- Your instructions:
Print the records exactly and in full, please; the pictures stay out.

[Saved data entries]
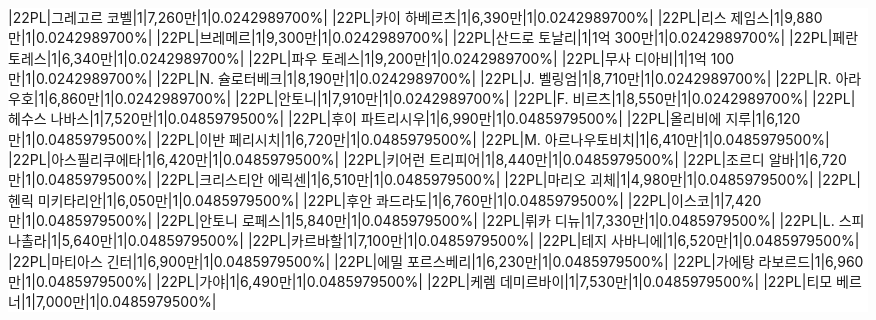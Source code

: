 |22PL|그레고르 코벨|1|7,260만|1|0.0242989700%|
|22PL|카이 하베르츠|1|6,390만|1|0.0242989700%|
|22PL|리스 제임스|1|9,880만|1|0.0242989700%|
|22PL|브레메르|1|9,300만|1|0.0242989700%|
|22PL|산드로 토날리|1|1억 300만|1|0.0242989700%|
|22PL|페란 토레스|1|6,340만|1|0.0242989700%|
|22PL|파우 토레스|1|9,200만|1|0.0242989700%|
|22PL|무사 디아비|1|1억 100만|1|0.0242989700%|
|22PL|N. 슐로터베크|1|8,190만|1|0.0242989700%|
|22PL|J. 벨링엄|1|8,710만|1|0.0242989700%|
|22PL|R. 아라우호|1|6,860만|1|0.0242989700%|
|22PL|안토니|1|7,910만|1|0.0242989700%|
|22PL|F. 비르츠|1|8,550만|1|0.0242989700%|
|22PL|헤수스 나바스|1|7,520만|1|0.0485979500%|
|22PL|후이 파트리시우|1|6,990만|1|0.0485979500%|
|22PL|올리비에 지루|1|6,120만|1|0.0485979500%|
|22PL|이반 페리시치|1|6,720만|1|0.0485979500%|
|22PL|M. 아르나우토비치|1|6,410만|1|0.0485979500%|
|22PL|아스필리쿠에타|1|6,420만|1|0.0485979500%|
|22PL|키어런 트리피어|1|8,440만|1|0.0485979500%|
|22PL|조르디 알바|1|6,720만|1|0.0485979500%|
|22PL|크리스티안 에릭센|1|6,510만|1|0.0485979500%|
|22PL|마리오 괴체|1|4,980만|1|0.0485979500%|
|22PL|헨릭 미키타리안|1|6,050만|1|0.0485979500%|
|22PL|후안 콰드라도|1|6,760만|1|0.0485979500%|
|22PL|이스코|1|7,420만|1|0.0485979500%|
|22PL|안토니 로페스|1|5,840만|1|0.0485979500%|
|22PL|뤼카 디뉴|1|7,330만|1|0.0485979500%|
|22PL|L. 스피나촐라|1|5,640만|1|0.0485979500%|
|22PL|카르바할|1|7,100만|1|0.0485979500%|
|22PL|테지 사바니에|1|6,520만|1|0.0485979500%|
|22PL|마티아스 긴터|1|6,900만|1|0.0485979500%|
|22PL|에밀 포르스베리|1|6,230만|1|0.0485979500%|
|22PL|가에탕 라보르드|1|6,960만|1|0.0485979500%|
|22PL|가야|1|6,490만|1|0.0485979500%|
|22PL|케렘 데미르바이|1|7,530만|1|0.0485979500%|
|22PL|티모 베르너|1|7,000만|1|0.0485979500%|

- Written solution:
Source code

: |22PL|그레고르 코벨|1|7,260만|1|0.0242989700%|
|22PL|카이 하베르츠|1|6,390만|1|0.0242989700%|
|22PL|리스 제임스|1|9,880만|1|0.0242989700%|
|22PL|브레메르|1|9,300만|1|0.0242989700%|
|22PL|산드로 토날리|1|1억 300만|1|0.0242989700%|
|22PL|페란 토레스|1|6,340만|1|0.0242989700%|
|22PL|파우 토레스|1|9,200만|1|0.0242989700%|
|22PL|무사 디아비|1|1억 100만|1|0.0242989700%|
|22PL|N. 슐로터베크|1|8,190만|1|0.0242989700%|
|22PL|J. 벨링엄|1|8,710만|1|0.0242989700%|
|22PL|R. 아라우호|1|6,860만|1|0.0242989700%|
|22PL|안토니|1|7,910만|1|0.0242989700%|
|22PL|F. 비르츠|1|8,550만|1|0.0242989700%|
|22PL|헤수스 나바스|1|7,520만|1|0.0485979500%|
|22PL|후이 파트리시우|1|6,990만|1|0.0485979500%|
|22PL|올리비에 지루|1|6,120만|1|0.0485979500%|
|22PL|이반 페리시치|1|6,720만|1|0.0485979500%|
|22PL|M. 아르나우토비치|1|6,410만|1|0.0485979500%|
|22PL|아스필리쿠에타|1|6,420만|1|0.0485979500%|
|22PL|키어런 트리피어|1|8,440만|1|0.0485979500%|
|22PL|조르디 알바|1|6,720만|1|0.0485979500%|
|22PL|크리스티안 에릭센|1|6,510만|1|0.0485979500%|
|22PL|마리오 괴체|1|4,980만|1|0.0485979500%|
|22PL|헨릭 미키타리안|1|6,050만|1|0.0485979500%|
|22PL|후안 콰드라도|1|6,760만|1|0.0485979500%|
|22PL|이스코|1|7,420만|1|0.0485979500%|
|22PL|안토니 로페스|1|5,840만|1|0.0485979500%|
|22PL|뤼카 디뉴|1|7,330만|1|0.0485979500%|
|22PL|L. 스피나촐라|1|5,640만|1|0.0485979500%|
|22PL|카르바할|1|7,100만|1|0.0485979500%|
|22PL|테지 사바니에|1|6,520만|1|0.0485979500%|
|22PL|마티아스 긴터|1|6,900만|1|0.0485979500%|
|22PL|에밀 포르스베리|1|6,230만|1|0.0485979500%|
|22PL|가에탕 라보르드|1|6,960만|1|0.0485979500%|
|22PL|가야|1|6,490만|1|0.0485979500%|
|22PL|케렘 데미르바이|1|7,530만|1|0.0485979500%|
|22PL|티모 베르너|1|7,000만|1|0.0485979500%|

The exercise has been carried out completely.